What is the 5 S Methodology

Ramu I.


The 5 S Methodology is a method of organizing the workplace and derives its name from the first letter of five Japanese words:  seiri, seiton, seiso, seiketsu, and shitsuke. The words describe how to organize the work place for maximum productivity and effectiveness and is generally accompanied by training for workers on why their work should be organized in this fashion. The process involves the identification and storage of various items used, the maintenance of the workplace and the items used, and the continuation of the new way of working.

The methodology was first developed in Japan and was one of the enablers of Just-In-Time manufacturing. Hirano propounded one major framework which is structured with a series of steps with each one leveraging on its predecessor and Toyota uses his methodology as standard procedure. Though it was originally developed for lean manufacturing, it can also be applied to other processes such as information or software in place of physical products.

The Pillars

Seiri: May be translated into English as "storage" and has several objectives. These include the removal and proper disposal of unnecessary items, eliminating obstacles to improve workflow, preventing the accumulation of items which are not necessary and evaluating the necessary items in terms of costs and other factors.

Seiton: Normally translated into English as "straighten" (another meaning is "streamline") and describes the arrangement to be followed. It involves

- arranging items in the proper order so that they are easily available for use

- preventing waste of time and minimizing loss

- making it easy to find and pick up the items which are necessary

- ensuring smooth and convenient workflow

Seiso: Sometimes rendered in English as "shine" or "sweep" and involves:

- keeping the workplace squeaky clean

- using cleaning as an opportunity for inspection

- preventing plant and machinery and other equipment from deteriorating

- keeping the workplace clean and conducive to pleasant working conditions

Seiketsu: The English equivalent is "standardization" and involves:

- enforcing at all times high standards of housekeeping and organization at the workplace

- ensuring orderliness and cleanliness

- making sure that everything is in the proper place

Shitsuke: Translates into English as "sustain" and is sometimes interpreted as keeping everything in working condition without being specifically instructed told to do so.

Other phrases such as security, safety and satisfaction are added to the five basic words to clarify the benefits of the methodology.
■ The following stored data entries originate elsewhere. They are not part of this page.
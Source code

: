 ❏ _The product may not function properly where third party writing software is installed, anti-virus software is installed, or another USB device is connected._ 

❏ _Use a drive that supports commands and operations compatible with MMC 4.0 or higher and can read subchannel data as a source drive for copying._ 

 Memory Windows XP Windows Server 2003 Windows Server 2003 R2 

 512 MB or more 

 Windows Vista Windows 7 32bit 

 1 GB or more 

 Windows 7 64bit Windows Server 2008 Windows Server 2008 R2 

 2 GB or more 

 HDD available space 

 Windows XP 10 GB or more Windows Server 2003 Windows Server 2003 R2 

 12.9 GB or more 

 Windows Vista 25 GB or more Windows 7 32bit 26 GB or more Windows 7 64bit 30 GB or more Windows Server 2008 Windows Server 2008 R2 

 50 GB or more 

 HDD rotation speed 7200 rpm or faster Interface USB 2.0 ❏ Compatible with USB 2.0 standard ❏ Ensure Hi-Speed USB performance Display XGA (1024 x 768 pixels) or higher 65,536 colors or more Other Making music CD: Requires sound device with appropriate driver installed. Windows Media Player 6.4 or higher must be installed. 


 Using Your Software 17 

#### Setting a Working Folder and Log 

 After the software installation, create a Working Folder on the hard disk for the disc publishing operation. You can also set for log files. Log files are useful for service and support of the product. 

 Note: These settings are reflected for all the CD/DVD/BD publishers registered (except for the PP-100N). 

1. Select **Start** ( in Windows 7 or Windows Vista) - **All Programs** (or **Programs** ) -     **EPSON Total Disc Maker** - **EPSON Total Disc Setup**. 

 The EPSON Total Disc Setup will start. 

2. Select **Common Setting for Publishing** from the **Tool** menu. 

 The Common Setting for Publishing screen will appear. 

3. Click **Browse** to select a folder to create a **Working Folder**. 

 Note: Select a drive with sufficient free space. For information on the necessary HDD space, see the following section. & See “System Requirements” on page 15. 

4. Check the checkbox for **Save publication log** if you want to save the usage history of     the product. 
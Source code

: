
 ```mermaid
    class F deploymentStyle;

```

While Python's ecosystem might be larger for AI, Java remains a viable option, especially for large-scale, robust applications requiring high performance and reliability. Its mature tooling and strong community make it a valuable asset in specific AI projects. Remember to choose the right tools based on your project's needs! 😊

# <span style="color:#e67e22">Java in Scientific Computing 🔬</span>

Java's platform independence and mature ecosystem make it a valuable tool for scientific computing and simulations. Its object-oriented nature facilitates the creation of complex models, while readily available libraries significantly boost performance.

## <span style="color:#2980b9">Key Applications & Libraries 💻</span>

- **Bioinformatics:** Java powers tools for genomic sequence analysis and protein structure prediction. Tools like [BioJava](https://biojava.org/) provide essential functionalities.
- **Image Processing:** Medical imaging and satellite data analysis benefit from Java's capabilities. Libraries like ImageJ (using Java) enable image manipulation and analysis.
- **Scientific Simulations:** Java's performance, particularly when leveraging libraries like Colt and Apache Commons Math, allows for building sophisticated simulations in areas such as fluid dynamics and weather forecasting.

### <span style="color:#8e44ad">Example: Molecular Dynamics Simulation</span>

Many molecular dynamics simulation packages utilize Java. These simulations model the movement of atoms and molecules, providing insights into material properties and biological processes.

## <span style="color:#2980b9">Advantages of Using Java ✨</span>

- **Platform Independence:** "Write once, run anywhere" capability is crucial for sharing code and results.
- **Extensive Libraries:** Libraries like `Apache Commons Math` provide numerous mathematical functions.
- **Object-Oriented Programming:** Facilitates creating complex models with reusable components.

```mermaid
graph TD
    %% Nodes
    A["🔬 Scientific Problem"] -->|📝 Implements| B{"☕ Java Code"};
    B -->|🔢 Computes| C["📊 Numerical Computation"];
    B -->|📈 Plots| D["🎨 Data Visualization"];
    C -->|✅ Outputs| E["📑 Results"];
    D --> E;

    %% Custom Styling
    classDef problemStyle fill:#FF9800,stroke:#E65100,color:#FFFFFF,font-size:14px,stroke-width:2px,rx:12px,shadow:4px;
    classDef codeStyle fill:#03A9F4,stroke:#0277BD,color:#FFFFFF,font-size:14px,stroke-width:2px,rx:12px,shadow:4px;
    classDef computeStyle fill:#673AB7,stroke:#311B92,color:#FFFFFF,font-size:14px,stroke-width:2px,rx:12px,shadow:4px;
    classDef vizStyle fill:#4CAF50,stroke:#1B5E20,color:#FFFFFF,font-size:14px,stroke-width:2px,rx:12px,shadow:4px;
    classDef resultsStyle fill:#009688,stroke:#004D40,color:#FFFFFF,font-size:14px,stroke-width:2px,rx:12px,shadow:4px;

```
Potential Environmental Benefits

The Seiso "shine" pillar, which involves painting the equipment in light colors and cleaning windows, can have the additional benefit of decreasing energy consumption due to lower lighting requirements and less waste.  To elaborate, painting and cleaning reduces the buildup of substances such as shavings or dirt which can contaminate items being produced resulting in the production of defects and the associated waste of materials and energy. Implementing this methodology results in better organization and the use of less space because of the elimination of unnecessary equipment and other items. This in turn leads to lower heating and lighting requirements and the avoidance of waste.